I'm trying to index date values from the date column in a panda dataframe.
Open High Low Close Volume Dividends Stock Splits
Date
2013-01-07 00:00:00-05:00 71.951356 72.440875 71.877924 72.285858 1859400 0.0 0.0
2013-01-08 00:00:00-05:00 72.090030 72.514278 71.151782 71.535240 2173700 0.0 0.0
2013-01-09 00:00:00-05:00 71.926850 72.848777 71.779993 72.661125 2569200 0.0 0.0
2013-01-10 00:00:00-05:00 72.971141 73.370914 72.448986 73.354599 2364800 0.0 0.0
2013-01-11 00:00:00-05:00 73.313856 73.950232 73.036458 73.118050 3284900 0.0 0.0
... ... ... ... ... ... ... ...
2022-12-30 00:00:00-05:00 426.880005 429.739990 424.820007 428.760010 759900 0.0 0.0
2023-01-03 00:00:00-05:00 428.000000 428.160004 420.200012 424.290009 1166300 0.0 0.0
2023-01-04 00:00:00-05:00 423.929993 426.359985 420.209991 423.480011 1050800 0.0 0.0
2023-01-05 00:00:00-05:00 422.570007 423.489990 412.609985 414.730011 1485000 0.0 0.0
2023-01-06 00:00:00-05:00 416.200012 428.540009 416.010010 426.470001 1042200 0.0 0.0
When I look up the column names, the first column 'Date' doesn't exist, so am unable to reference it when setting an index.

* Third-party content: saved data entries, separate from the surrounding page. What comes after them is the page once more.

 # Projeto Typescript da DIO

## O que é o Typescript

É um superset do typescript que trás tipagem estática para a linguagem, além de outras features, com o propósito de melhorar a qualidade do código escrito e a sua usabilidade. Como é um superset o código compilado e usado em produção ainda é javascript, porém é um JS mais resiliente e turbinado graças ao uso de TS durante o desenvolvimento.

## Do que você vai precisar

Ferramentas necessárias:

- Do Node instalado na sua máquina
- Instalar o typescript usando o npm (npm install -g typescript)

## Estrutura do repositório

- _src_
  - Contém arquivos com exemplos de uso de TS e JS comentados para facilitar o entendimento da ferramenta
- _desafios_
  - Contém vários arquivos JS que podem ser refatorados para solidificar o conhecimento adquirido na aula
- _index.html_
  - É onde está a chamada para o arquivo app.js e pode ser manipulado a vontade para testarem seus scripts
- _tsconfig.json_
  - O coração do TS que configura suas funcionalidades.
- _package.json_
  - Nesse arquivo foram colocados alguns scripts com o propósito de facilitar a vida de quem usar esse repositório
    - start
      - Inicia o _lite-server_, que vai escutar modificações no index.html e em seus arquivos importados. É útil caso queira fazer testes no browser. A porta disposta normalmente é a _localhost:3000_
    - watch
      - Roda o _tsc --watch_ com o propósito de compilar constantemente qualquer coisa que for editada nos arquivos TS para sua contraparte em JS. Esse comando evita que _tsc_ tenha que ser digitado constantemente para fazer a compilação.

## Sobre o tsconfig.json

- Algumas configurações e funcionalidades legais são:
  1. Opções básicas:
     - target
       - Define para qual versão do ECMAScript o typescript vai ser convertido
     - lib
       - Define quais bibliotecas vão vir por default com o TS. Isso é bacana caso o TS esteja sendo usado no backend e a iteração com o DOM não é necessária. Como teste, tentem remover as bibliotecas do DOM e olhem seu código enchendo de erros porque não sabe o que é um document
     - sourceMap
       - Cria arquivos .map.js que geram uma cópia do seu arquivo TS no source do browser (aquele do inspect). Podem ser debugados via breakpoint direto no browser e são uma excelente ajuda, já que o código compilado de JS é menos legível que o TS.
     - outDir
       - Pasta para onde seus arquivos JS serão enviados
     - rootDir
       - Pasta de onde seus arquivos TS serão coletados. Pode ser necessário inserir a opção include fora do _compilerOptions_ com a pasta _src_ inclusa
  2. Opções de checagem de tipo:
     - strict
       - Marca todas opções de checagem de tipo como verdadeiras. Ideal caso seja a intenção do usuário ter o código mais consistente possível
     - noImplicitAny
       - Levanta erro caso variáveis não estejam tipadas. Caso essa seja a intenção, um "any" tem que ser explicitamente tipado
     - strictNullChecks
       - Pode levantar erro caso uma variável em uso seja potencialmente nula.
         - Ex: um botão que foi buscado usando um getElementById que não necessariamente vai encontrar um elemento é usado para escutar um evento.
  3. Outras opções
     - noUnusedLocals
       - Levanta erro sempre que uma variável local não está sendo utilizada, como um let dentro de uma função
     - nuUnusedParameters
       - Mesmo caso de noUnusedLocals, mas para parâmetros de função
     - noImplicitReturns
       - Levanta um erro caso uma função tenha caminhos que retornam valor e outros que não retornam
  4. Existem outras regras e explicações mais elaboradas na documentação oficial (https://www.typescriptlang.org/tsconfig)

>>> for col in stock_df.columns:
... print(col)
...
Open
High
Low
Close
Volume
Dividends
Stock Splits
When I reference index[0] in my data frame, it shows the first column being 'Open'.
>>> stock_current_price = stock_df["Open"].loc[stock_df.index[0]]
>>> print(stock_current_price)
71.95135572116979
If I reference iloc[:, 0] to my dataframe (or any integer), I get the 'Open' column value with the date included. But I can't separate the date column to be used as an index.
>>> test = stock_df.iloc[:, 0]
>>> print(test)
Date
2013-01-07 00:00:00-05:00 71.951356
2013-01-08 00:00:00-05:00 72.090030
2013-01-09 00:00:00-05:00 71.926850
2013-01-10 00:00:00-05:00 72.971141
2013-01-11 00:00:00-05:00 73.313856
...
2022-12-30 00:00:00-05:00 426.880005
2023-01-03 00:00:00-05:00 428.000000
2023-01-04 00:00:00-05:00 423.929993
2023-01-05 00:00:00-05:00 422.570007
2023-01-06 00:00:00-05:00 416.200012
This includes any index integer referenced, so other column iloc's will also have the date shown.
>>> test = stock_df.iloc[:, 4]
>>> print(test)
Date
2013-01-07 00:00:00-05:00 1859400
2013-01-08 00:00:00-05:00 2173700
2013-01-09 00:00:00-05:00 2569200
2013-01-10 00:00:00-05:00 2364800
2013-01-11 00:00:00-05:00 3284900
...
2022-12-30 00:00:00-05:00 759900
2023-01-03 00:00:00-05:00 1166300
2023-01-04 00:00:00-05:00 1050800
2023-01-05 00:00:00-05:00 1485000
2023-01-06 00:00:00-05:00 1042200
I would like to take a large dataframe and specify a column value (Open) for example based on a specific "%Y-%m-%d" date. I'm worn out from coding tonight and hoping that a second set of eyes can take a look and help point me in the right direction.
CodePudding user response:
A DataFrame is surrounded by an index and columns; that's its primary difference from, say, a NumPy array. The "Date" values are in the index part, not in its own column, so, e.g., df["Date"]
will fail and df.iloc[:, N]
wouldn't find it for any N; because it's df.index
. If you must, you can move it to become a column with df.reset_index()
.
However! Index is a crucial part of a DataFrame (or a Series). Almost all operations care about it and you should too :) Arguably, the "Date" is better kept as an index in your case, because
specify a column value (Open) for example based on a specific "%Y-%m-%d" date
is conveniently doable as it stands with
df.loc["1997-04-27", "Open"]
as opposed to
df.loc[df.Date.eq("1997-04-27"), "Open"]
if it ("Date") was a column instead. And it turns out it only gets worse if you want to perform more datetime-specific operations, e.g., resampling, subsetting etc.
(Noting that in df.loc
, part before "," addresses index, and after "," addresses columns.)